Section 3.05 Governmental Authorization. Neither the execution, delivery nor performance of this Agreement by any Mobile Party requires any consent, approval, license or other action by or in respect of, or registration, declaration or filing with any Authority.
Section 3.06 Authorized Shares and Capital.
(a) | As of the Effective Date, the authorized capital stock of Mobile consists of certificated membership units with no “treasury stock” or separate classes of interests. All of the issued and outstanding Mobile Units are held, collectively, by the Mobile Shareholder. |
(b) | Mobile has no Derivatives or commitments to issue any Equity Securities of Mobile or Derivatives, and there are no outstanding securities convertible or exercisable into or exchangeable for Mobile Units or any other Equity Security of Mobile. |
(c) | There is no voting trust, agreement or arrangement among any of the beneficial holders of Mobile Units affecting the nomination or election of managers or the exercise of the voting rights of Mobile Units. |
(d) | The offer, issuance and sale of such Mobile Units were (a) exempt from the registration and prospectus delivery requirements of the Securities Act, (b) registered or qualified (or were exempt from registration or qualification) under the registration or qualification requirements of all applicable state securities Laws and (c) accomplished in conformity with all other applicable securities Laws. None of such Mobile Units are subject to a right of withdrawal or a right of rescission under any federal or state securities or “Blue Sky” Law. |
Section 3.07 Validity of Shares. The Mobile Units to be delivered at the Closing shall be duly and validly issued, fully paid and non-assessable and free and clear of any Liens.
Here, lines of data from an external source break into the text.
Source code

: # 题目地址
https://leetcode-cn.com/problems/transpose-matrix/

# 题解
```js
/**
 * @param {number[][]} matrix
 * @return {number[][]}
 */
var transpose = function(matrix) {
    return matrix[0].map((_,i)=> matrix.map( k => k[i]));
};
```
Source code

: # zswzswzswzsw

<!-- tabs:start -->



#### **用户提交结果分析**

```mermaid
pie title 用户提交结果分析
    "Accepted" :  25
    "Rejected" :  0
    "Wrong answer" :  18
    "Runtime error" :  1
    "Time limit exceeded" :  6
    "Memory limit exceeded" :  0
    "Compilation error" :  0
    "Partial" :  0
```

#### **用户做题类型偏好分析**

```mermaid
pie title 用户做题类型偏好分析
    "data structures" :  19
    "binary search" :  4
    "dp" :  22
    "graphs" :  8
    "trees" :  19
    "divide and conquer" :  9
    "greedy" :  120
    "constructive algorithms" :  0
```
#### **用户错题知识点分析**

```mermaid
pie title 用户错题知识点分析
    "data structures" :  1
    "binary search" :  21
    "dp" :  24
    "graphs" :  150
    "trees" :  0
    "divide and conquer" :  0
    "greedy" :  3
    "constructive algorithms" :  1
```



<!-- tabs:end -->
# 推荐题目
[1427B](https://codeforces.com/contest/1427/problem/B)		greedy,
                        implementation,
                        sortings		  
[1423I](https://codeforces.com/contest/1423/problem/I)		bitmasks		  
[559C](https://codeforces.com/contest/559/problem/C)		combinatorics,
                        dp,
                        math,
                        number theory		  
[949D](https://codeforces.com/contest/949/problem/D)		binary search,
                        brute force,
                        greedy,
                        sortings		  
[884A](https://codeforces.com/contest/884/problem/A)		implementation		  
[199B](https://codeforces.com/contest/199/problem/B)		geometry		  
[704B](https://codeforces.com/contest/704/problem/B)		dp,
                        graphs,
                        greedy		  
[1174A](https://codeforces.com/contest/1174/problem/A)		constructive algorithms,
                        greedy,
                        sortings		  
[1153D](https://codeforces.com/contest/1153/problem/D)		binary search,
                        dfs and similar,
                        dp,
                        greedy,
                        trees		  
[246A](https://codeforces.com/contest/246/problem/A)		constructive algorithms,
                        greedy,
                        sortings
Section 3.08 Title to and Issuance of the Mobile Units. The Mobile Shareholder is, and on the Closing Date will be, the record and beneficial owner and holder of the Mobile Units to be delivered at the Closing, as set forth on Exhibit A attached hereto, free and clear of all Liens, and Exhibit A is true and correct in all respects. None of the Mobile Units are subject to pre-emptive or similar rights, either pursuant to any Mobile Organizational Document, requirement of Law or any contract, and no Person has any pre-emptive rights or similar rights to purchase or receive any Mobile Units or other interests in Mobile from the Mobile Shareholder.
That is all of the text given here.